Monday, December 2, 2013

Reponse to 8 Worst Mistakes Made by the Allies During World War II

Yesterday, I read an interesting post on io9 on The 8 Worst Mistakes Made by the Allies During World War II. I both agree and disagree with their choices.

I agree with the first four mistakes:

1. The Failure to Attack Germany After It Invaded Poland

2. The Failure to Anticipate a German Blitz Through the Ardennes

3. America's Failure to Immediately Adopt the Convoy System

4. Underestimating the Japanese

The other four mistakes are a bit more questionable, even completely wrong.  I have listed them with my opinions:

5. The Utterly Useless Raid on Dieppe

Yes, a mistake, but not a particularly dramatic one unless you are Canadian, who composed the bulk of the 3,600 Allied casualties.   We still don't completely understand what the goals of the Allies were.

6. FDR's Demand of "Unconditional" German Surrender

My major complaint, a perfect example of 20/20 hindsight; yet even then, this was not a mistake.  Most wars with coalitions fighting as allies end with the breakup of the coalitions.  The alliance between the United States and the United Kingdom and other Commonwealth nations was a natural fit; their alliance with the Stalinist Soviet Union was not a natural alliance.  Stalin had a long record of breaking treaties and other commitments and he was paranoid that the Western Allies would make a separate peace.  Considering his track record, the Western Allies were also afraid that the Soviets would make a separate peace with Germany, and the Americans and British knew that they could not win the war in Europe without the Soviet Union.  The public declaration that only "Unconditional surrender" would be accepted by the Allies was a brilliant way to show Stalin that the Western Allies would not quit the war early.

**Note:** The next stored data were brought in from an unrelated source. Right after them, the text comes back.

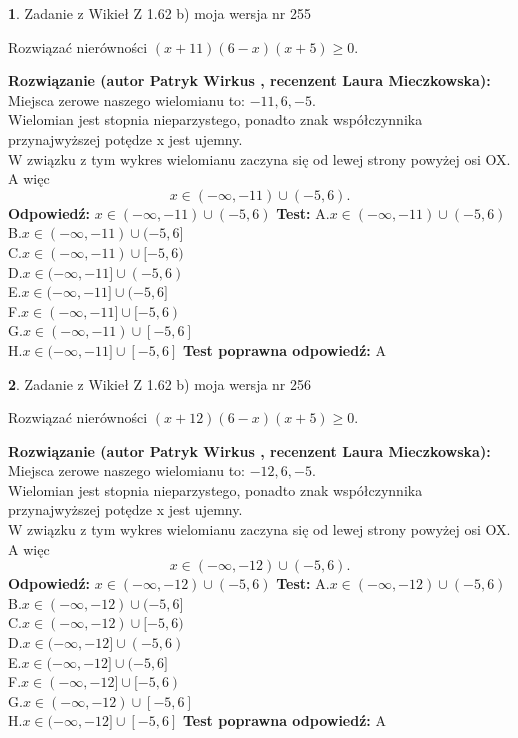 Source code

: \documentclass[12pt, a4paper]{article}
\theoremstyle{definition} %
\newtheorem{zad}{}
\newcommand{\zadStart}[1]{\begin{zad}#1\newline}
\newcommand{\zadStop}{\end{zad}}
\newcommand{\rozwStart}[2]{\noindent \textbf{Rozwiązanie (autor #1 , recenzent #2): }\newline}
\newcommand{\rozwStop}{\newline}
\newcommand{\odpStart}{\noindent \textbf{Odpowiedź:}\newline}
\newcommand{\odpStop}{\newline}
\newcommand{\testStart}{\noindent \textbf{Test:}\newline}
\newcommand{\testStop}{\newline}
\newcommand{\kluczStart}{\noindent \textbf{Test poprawna odpowiedź:}\newline}
\newcommand{\kluczStop}{\newline}
\begin{document}
\zadStart{Zadanie z Wikieł Z 1.62 b) moja wersja nr 255}

Rozwiązać nierówności $(x+11)(6-x)(x+5)\ge0$.
\zadStop
\rozwStart{Patryk Wirkus}{Laura Mieczkowska}
Miejsca zerowe naszego wielomianu to: $-11, 6, -5$.\\
Wielomian jest stopnia nieparzystego, ponadto znak współczynnika przy\linebreak najwyższej potędze x jest ujemny.\\ W związku z tym wykres wielomianu zaczyna się od lewej strony powyżej osi OX. A więc $$x \in (-\infty,-11) \cup (-5,6).$$
\rozwStop
\odpStart
$x \in (-\infty,-11) \cup (-5,6)$
\odpStop
\testStart
A.$x \in (-\infty,-11) \cup (-5,6)$\\
B.$x \in (-\infty,-11) \cup (-5,6]$\\
C.$x \in (-\infty,-11) \cup [-5,6)$\\
D.$x \in (-\infty,-11] \cup (-5,6)$\\
E.$x \in (-\infty,-11] \cup (-5,6]$\\
F.$x \in (-\infty,-11] \cup [-5,6)$\\
G.$x \in (-\infty,-11) \cup [-5,6]$\\
H.$x \in (-\infty,-11] \cup [-5,6]$
\testStop
\kluczStart
A
\kluczStop



\zadStart{Zadanie z Wikieł Z 1.62 b) moja wersja nr 256}

Rozwiązać nierówności $(x+12)(6-x)(x+5)\ge0$.
\zadStop
\rozwStart{Patryk Wirkus}{Laura Mieczkowska}
Miejsca zerowe naszego wielomianu to: $-12, 6, -5$.\\
Wielomian jest stopnia nieparzystego, ponadto znak współczynnika przy\linebreak najwyższej potędze x jest ujemny.\\ W związku z tym wykres wielomianu zaczyna się od lewej strony powyżej osi OX. A więc $$x \in (-\infty,-12) \cup (-5,6).$$
\rozwStop
\odpStart
$x \in (-\infty,-12) \cup (-5,6)$
\odpStop
\testStart
A.$x \in (-\infty,-12) \cup (-5,6)$\\
B.$x \in (-\infty,-12) \cup (-5,6]$\\
C.$x \in (-\infty,-12) \cup [-5,6)$\\
D.$x \in (-\infty,-12] \cup (-5,6)$\\
E.$x \in (-\infty,-12] \cup (-5,6]$\\
F.$x \in (-\infty,-12] \cup [-5,6)$\\
G.$x \in (-\infty,-12) \cup [-5,6]$\\
H.$x \in (-\infty,-12] \cup [-5,6]$
\testStop
\kluczStart
A
\kluczStop
\end{document}
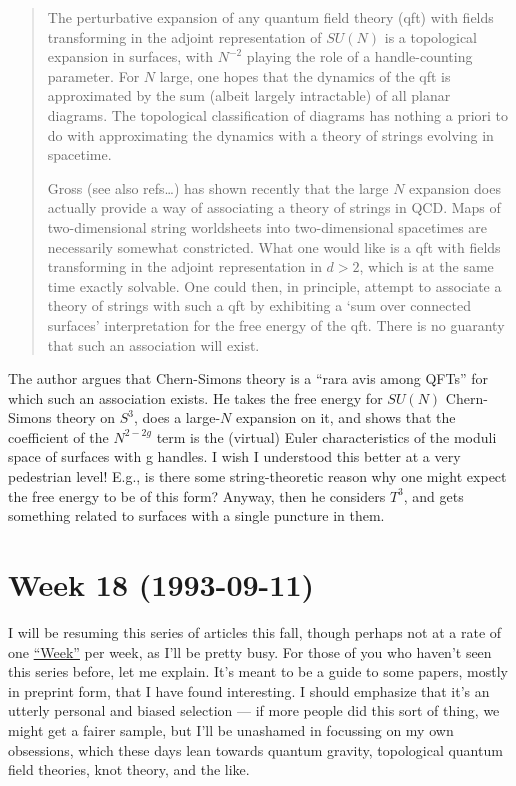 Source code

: \documentclass{article}
\begin{document}
\begin{quote}
The perturbative expansion of any quantum field theory (qft) with fields
transforming in the adjoint representation of \(SU(N)\) is a topological
expansion in surfaces, with \(N^{-2}\) playing the role of a
handle-counting parameter. For \(N\) large, one hopes that the dynamics
of the qft is approximated by the sum (albeit largely intractable) of
all planar diagrams. The topological classification of diagrams has
nothing a priori to do with approximating the dynamics with a theory of
strings evolving in spacetime.

Gross (see also refs\ldots) has shown recently that the large \(N\)
expansion does actually provide a way of associating a theory of strings
in QCD. Maps of two-dimensional string worldsheets into two-dimensional
spacetimes are necessarily somewhat constricted. What one would like is
a qft with fields transforming in the adjoint representation in
\(d > 2\), which is at the same time exactly solvable. One could then,
in principle, attempt to associate a theory of strings with such a qft
by exhibiting a `sum over connected surfaces' interpretation for the
free energy of the qft. There is no guaranty that such an association
will exist.
\end{quote}

The author argues that Chern-Simons theory is a ``rara avis among QFTs''
for which such an association exists. He takes the free energy for
\(SU(N)\) Chern-Simons theory on \(S^3\), does a large-\(N\) expansion
on it, and shows that the coefficient of the \(N^{2-2g}\) term is the
(virtual) Euler characteristics of the moduli space of surfaces with g
handles. I wish I understood this better at a very pedestrian level!
E.g., is there some string-theoretic reason why one might expect the
free energy to be of this form? Anyway, then he considers \(T^3\), and
gets something related to surfaces with a single puncture in them.
\hypertarget{week18}{%
\section{Week 18 (1993-09-11)}\label{week18}}

I will be resuming this series of articles this fall, though perhaps not
at a rate of one \protect\hyperlink{week}{``Week''} per week, as I'll be
pretty busy. For those of you who haven't seen this series before, let
me explain. It's meant to be a guide to some papers, mostly in preprint
form, that I have found interesting. I should emphasize that it's an
utterly personal and biased selection --- if more people did this sort
of thing, we might get a fairer sample, but I'll be unashamed in
focussing on my own obsessions, which these days lean towards quantum
gravity, topological quantum field theories, knot theory, and the like.
\end{document}
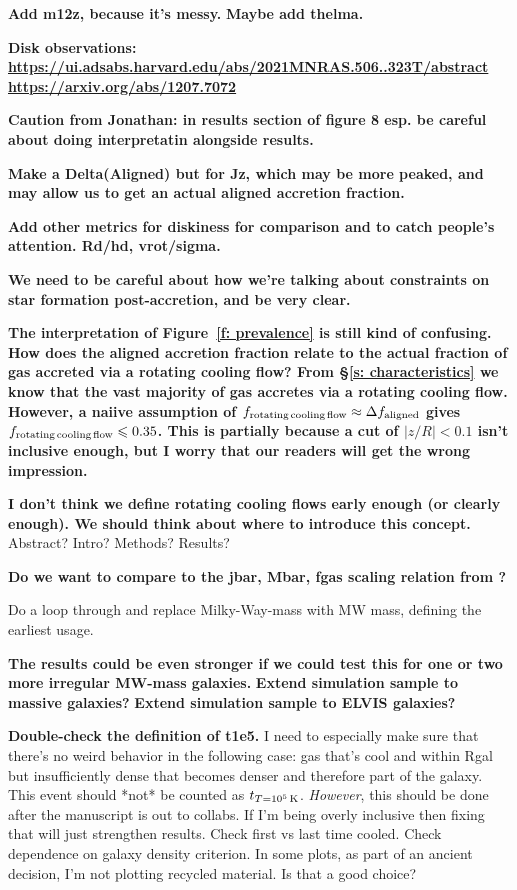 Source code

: \documentclass[fleqn,usenatbib]{mnras}
\newcommand{\tcon}{t_{T=10^5\,{\rm K}}}
\begin{document}
\textbf{Add m12z, because it's messy.}
\textbf{Maybe add thelma.}

\textbf{Disk observations:
\url{https://ui.adsabs.harvard.edu/abs/2021MNRAS.506..323T/abstract}
\url{https://arxiv.org/abs/1207.7072}
}

\textbf{
Caution from Jonathan: in results section of figure 8 esp. be careful about doing interpretatin alongside results.
}

\textbf{
Make a Delta(Aligned) but for Jz, which may be more peaked, and may allow us to get an actual aligned accretion fraction.
}

\textbf{Add other metrics for diskiness for comparison and to catch people's attention.
Rd/hd, vrot/sigma.
}

\textbf{
We need to be careful about how we're talking about constraints on star formation post-accretion, and be very clear.
}

\textbf{
The interpretation of Figure~\ref{f: prevalence} is still kind of confusing.
How does the aligned accretion fraction relate to the actual fraction of gas accreted via a rotating cooling flow?
From \S\ref{s: characteristics} we know that the vast majority of gas accretes via a rotating cooling flow.
However, a naiive assumption of $f_{\rm rotating\,cooling\,flow} \approx \Delta f_{\rm aligned}$ gives $f_{\rm rotating\,cooling\,flow} \le 0.35$.
This is partially because a cut of $\vert z/R\vert < 0.1$ isn't inclusive enough, but I worry that our readers will get the wrong impression.
}

\textbf{
I don't think we define rotating cooling flows early enough (or clearly enough).
We should think about where to introduce this concept.
}
Abstract?
Intro?
Methods?
Results?

\textbf{Do we want to compare to the jbar, Mbar, fgas scaling relation from \cite{Pina2021}?}

Do a loop through and replace Milky-Way-mass with MW mass, defining the earliest usage.

\textbf{The results could be even stronger if we could test this for one or two more irregular MW-mass galaxies.}
\textbf{Extend simulation sample to massive galaxies?}
\textbf{Extend simulation sample to ELVIS galaxies?}

\textbf{Double-check the definition of t1e5.}
I need to especially make sure that there's no weird behavior in the following case:
gas that's cool and within Rgal but insufficiently dense that becomes denser and therefore part of the galaxy.
This event should *not* be counted as $\tcon$.
\textit{However}, this should be done after the manuscript is out to collabs.
If I'm being overly inclusive then fixing that will just strengthen results.
Check first vs last time cooled.
Check dependence on galaxy density criterion.
In some plots, as part of an ancient decision, I'm not plotting recycled material.
Is that a good choice?
\end{document}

Furthermore, the First World War ended before any Allied troops had set foot on German soil.  Because of this, Germans entertained a widespread belief that the First World War had only been lost because of a "stab in the back" by nefarious forces, such as Jews, communists, and other revolutionary leftists.  This belief helped propel Hitler to power and justified in German minds a renewal of war to undo the injustices of the First World War peace settlement.  The German attitude after the Second World War was completely different: they felt utterly defeated with only perhaps one-tenth of their nation yet unoccupied by Allied forces at the end of the war.  In order to rein in Germany, the German people needed to taste true defeat.

7. The Failure to Seize the Early Initiative At Anzio

Yes, this would have shortened the war in Italy, but I would argue that the incompetent defense of the Philippines in 1941 and 1942 by the Americans was an even worse mistake.  Furthermore, retaking the Philippines in 1944 and 1945 was unnecessary for any purpose but to salve Douglas MacArthur's ego.

8. The Premature and Overly Ambitious Operation Market Garden

Yes, this effort to shorten the war was ill-conceived, but it made a pretty good movie, A Bridge Too Far.